Despite the fact that the Constitutional Committee in Iraq did produce a draft document to submit to Parliament for debate, the future of Iraq is looking murkier. Not only is it an open question whether Bush can defeat the insurgency, but it is becoming increasingly obvious that the fundamental ability of the Iraqis to hold together as a single nation is in play.
On the insurgent side, the scale of violence continues unabated. Despite Bush’s best efforts, hundreds of Iraqis die monthly in attacks. US forces continue to die by roadside bombs and occasional firefights.
A strong insurgency can be beaten. In true numbers, there are probably only about 20,000 Iraqis who are hardcore members of the insurgency, and this force could be ground down. But a military solution would literally take years.
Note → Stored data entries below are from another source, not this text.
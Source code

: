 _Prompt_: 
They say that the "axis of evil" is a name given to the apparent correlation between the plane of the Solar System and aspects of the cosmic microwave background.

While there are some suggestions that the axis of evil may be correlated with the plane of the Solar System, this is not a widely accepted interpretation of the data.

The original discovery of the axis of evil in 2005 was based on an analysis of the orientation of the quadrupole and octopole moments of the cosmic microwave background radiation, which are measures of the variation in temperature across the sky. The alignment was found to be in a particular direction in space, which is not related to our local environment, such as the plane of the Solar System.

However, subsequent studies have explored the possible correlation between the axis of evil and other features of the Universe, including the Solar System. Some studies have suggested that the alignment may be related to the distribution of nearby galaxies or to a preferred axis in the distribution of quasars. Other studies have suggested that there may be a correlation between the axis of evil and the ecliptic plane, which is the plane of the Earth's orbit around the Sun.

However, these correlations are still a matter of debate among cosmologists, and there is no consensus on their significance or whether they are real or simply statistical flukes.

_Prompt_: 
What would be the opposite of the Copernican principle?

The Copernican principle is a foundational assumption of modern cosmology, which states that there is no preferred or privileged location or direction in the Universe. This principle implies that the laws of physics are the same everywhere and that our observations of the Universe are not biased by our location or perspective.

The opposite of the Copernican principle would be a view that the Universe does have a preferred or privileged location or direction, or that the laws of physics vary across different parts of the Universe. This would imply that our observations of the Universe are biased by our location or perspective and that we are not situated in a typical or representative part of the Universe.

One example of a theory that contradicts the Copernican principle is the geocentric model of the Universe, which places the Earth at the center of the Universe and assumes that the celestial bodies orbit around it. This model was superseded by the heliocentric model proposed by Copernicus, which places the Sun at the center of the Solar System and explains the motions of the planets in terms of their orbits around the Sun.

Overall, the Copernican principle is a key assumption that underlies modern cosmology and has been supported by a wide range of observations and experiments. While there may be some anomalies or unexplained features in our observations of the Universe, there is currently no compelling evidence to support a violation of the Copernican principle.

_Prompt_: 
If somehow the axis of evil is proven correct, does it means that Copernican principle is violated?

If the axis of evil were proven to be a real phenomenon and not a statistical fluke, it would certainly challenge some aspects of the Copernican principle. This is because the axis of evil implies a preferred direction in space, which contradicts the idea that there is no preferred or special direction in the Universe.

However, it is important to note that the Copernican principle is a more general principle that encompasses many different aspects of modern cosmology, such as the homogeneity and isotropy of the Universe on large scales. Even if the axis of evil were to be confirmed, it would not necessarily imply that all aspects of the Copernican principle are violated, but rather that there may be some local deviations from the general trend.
Historically the military defeat of a strong insurgency takes 5-10 years, and there is no reason to think that a similar timeline would not apply to Iraq. The Iraqi insurgency is also being fed by suicide bombers coming from outside. Most of the suicide bombers that have been identified were non-Iraqis, mostly Saudis. The ideal solution for the Americans is to have a sufficiently capable Iraqi army they could handoff the war to. As of this point that still looks a long way off.
The true situation in Iraq is difficult for most Muslims to acknowledge. Painful as it is to admit, the insurgency is not an “Iraqi” insurgency. It is based almost entirely among the Sunnis, and its principal victims are the Shias.
Just recently, rumors of a suicide bomber in a crowd of Shia pilgrims sparked a stampede that killed 650 people, mostly the elderly, women, and children. Iraq in fact is not a single country with a shared identity, but rather three distinct large communities with very different interests. The Arab Sunnis were the dominant faction since the British installed them in power in the 1920’s, and this was compounded by Saddam Hussein, who chose his entire senior leadership from this community. While Shias served as conscripts in his wars, the officers of Saddam’s army were almost entirely Sunni Arabs. This is not to say that Sunnis did not suffer too under Saddam. Of course they did. But the treatment and status of Sunnis, Shias, and Kurds were vastly different in Saddam’s Iraq. The Kurds, for example, were subjected to a campaign of ethnic cleansing and genocide in the late 1980’s that killed a large fraction of their population, a tragedy that vastly overshadows anything that happened to the Sunnis. The difference is that while individual Sunnis suffered for opposing Saddam, there was systematic and intentional persecution of the Shia and Kurds as communities.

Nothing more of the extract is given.